Exercise aim.
Your answer should consist of each line below that includes the word "pembuatan".

Records to process.
━━━━━━━━━━━━━━━━

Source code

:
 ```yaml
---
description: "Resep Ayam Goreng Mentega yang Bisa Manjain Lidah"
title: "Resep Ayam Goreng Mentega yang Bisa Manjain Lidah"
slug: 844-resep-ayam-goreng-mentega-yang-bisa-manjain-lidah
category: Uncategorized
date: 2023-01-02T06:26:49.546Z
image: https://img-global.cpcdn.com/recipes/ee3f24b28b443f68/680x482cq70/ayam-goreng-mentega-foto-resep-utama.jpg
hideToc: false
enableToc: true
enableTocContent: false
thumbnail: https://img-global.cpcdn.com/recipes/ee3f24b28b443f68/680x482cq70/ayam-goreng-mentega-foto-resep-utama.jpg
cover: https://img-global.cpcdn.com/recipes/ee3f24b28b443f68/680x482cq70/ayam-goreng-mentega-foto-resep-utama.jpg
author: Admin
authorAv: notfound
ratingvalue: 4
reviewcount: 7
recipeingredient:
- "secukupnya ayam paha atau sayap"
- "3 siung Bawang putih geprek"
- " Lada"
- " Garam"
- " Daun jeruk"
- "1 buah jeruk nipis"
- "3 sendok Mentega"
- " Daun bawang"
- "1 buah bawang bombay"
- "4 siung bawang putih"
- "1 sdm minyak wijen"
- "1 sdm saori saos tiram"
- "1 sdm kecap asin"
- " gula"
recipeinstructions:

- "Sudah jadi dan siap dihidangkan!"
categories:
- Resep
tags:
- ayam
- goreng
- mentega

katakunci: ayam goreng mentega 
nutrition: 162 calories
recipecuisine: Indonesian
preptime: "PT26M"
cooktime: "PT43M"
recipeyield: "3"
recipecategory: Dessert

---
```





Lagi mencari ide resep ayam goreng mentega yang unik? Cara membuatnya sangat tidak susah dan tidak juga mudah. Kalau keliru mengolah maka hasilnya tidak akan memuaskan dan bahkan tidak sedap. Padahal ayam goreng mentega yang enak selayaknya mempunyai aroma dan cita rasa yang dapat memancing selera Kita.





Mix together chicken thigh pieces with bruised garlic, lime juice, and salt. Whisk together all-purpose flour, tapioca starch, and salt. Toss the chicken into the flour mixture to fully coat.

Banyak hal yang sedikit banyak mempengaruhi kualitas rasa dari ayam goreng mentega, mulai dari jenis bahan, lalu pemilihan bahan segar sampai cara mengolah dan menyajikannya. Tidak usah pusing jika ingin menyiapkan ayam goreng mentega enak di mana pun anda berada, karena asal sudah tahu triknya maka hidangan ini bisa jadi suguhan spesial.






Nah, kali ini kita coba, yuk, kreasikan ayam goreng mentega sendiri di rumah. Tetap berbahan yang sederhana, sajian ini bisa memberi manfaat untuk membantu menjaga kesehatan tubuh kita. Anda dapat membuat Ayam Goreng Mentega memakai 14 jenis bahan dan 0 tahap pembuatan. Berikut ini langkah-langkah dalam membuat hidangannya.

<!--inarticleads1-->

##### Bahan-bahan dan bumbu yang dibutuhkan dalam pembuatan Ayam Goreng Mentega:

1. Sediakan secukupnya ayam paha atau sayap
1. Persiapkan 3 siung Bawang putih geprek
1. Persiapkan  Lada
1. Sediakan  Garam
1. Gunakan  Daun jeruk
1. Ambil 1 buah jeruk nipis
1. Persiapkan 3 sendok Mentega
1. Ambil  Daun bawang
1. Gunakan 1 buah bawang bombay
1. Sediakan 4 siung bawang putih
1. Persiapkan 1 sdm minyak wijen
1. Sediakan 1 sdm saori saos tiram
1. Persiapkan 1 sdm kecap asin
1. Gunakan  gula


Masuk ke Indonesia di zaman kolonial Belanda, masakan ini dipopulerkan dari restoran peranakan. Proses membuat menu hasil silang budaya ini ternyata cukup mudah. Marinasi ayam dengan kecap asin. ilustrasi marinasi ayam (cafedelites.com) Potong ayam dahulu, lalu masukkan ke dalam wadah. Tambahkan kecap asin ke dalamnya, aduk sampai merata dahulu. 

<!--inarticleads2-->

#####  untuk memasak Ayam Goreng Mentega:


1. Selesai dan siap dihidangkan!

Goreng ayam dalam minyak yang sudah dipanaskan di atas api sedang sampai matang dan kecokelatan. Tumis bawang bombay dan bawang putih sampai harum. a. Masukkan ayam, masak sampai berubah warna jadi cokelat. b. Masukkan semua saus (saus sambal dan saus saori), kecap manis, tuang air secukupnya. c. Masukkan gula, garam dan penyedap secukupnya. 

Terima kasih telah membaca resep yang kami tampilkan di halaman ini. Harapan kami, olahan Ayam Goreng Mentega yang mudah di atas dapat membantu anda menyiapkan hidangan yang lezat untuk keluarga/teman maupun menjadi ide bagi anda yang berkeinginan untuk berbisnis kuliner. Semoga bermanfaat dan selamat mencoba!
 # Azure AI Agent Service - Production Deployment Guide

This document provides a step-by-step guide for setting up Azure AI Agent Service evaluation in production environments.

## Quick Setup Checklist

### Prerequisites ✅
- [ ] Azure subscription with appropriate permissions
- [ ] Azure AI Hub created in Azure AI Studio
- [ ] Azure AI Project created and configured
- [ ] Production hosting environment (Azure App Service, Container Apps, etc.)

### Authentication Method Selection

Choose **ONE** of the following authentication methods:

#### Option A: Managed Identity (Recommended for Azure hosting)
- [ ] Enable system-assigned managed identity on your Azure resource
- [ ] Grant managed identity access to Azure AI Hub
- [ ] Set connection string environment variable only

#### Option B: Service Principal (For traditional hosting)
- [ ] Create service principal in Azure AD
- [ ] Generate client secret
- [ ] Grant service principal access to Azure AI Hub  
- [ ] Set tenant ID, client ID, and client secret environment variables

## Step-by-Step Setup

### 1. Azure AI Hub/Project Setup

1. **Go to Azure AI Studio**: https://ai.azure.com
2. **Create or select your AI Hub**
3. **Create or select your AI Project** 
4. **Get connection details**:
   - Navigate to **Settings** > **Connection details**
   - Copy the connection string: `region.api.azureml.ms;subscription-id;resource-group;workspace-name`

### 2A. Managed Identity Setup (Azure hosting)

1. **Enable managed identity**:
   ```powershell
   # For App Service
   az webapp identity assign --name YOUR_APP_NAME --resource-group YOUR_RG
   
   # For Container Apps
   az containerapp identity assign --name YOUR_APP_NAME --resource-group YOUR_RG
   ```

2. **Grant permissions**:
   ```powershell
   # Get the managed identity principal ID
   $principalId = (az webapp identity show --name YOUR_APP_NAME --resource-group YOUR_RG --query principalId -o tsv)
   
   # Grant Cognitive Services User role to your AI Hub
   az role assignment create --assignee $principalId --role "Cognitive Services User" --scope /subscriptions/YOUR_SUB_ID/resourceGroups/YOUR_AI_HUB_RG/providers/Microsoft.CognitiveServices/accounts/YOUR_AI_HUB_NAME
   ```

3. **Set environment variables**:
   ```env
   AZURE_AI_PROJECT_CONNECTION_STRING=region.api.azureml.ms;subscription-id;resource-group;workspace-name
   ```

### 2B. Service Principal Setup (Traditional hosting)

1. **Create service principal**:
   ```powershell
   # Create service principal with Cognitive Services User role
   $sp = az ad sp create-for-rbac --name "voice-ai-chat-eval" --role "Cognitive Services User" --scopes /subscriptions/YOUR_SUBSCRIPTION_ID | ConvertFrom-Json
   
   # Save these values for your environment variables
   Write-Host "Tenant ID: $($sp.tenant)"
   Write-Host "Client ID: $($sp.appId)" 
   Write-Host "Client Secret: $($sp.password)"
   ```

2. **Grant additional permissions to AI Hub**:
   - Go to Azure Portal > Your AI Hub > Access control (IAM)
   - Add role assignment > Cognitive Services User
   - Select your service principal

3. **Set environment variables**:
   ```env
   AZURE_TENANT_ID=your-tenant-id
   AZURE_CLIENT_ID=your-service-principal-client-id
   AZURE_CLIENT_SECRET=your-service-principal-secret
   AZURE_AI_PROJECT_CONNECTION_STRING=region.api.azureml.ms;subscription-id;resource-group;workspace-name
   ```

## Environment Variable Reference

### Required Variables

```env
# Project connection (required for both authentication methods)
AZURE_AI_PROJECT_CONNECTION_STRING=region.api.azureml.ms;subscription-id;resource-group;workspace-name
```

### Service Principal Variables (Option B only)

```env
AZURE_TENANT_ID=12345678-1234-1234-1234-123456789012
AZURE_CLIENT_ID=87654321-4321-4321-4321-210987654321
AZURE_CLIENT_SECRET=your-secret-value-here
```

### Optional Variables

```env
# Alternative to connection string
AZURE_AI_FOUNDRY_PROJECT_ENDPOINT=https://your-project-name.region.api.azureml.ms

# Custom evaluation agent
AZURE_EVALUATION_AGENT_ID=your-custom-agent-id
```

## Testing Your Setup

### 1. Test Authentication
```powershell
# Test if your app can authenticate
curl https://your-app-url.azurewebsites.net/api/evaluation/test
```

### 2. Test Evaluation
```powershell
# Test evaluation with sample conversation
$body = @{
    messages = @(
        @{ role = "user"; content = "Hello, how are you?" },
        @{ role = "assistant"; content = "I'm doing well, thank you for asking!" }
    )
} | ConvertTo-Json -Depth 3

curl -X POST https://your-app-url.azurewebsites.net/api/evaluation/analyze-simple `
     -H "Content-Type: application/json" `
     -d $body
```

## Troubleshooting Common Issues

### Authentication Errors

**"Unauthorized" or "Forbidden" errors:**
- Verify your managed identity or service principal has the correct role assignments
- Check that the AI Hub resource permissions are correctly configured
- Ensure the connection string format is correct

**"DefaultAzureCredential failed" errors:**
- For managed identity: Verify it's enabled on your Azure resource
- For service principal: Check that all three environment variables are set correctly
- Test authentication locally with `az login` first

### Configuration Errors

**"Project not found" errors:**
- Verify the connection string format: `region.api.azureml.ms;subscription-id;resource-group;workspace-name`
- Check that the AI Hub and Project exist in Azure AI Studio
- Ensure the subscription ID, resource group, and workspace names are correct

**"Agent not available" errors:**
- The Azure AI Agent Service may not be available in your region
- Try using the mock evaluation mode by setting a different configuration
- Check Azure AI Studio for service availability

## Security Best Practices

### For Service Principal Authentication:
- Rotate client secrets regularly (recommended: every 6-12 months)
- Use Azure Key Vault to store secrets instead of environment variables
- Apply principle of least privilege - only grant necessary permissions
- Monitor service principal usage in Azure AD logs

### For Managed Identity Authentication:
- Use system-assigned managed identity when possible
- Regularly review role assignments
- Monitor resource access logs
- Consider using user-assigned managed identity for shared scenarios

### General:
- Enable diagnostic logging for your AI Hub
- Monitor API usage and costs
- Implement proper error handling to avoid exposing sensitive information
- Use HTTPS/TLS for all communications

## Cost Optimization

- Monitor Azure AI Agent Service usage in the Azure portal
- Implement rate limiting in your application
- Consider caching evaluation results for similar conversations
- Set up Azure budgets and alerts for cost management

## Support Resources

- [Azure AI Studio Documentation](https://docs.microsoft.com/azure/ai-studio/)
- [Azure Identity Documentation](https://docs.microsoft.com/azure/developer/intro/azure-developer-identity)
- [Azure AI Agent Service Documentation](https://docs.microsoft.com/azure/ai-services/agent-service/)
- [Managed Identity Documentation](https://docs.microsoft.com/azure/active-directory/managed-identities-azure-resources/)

━━━━━━━━━━━━━━━━

Solution below.
Nah, kali ini kita coba, yuk, kreasikan ayam goreng mentega sendiri di rumah. Tetap berbahan yang sederhana, sajian ini bisa memberi manfaat untuk membantu menjaga kesehatan tubuh kita. Anda dapat membuat Ayam Goreng Mentega memakai 14 jenis bahan dan 0 tahap pembuatan. Berikut ini langkah-langkah dalam membuat hidangannya.
##### Bahan-bahan dan bumbu yang dibutuhkan dalam pembuatan Ayam Goreng Mentega:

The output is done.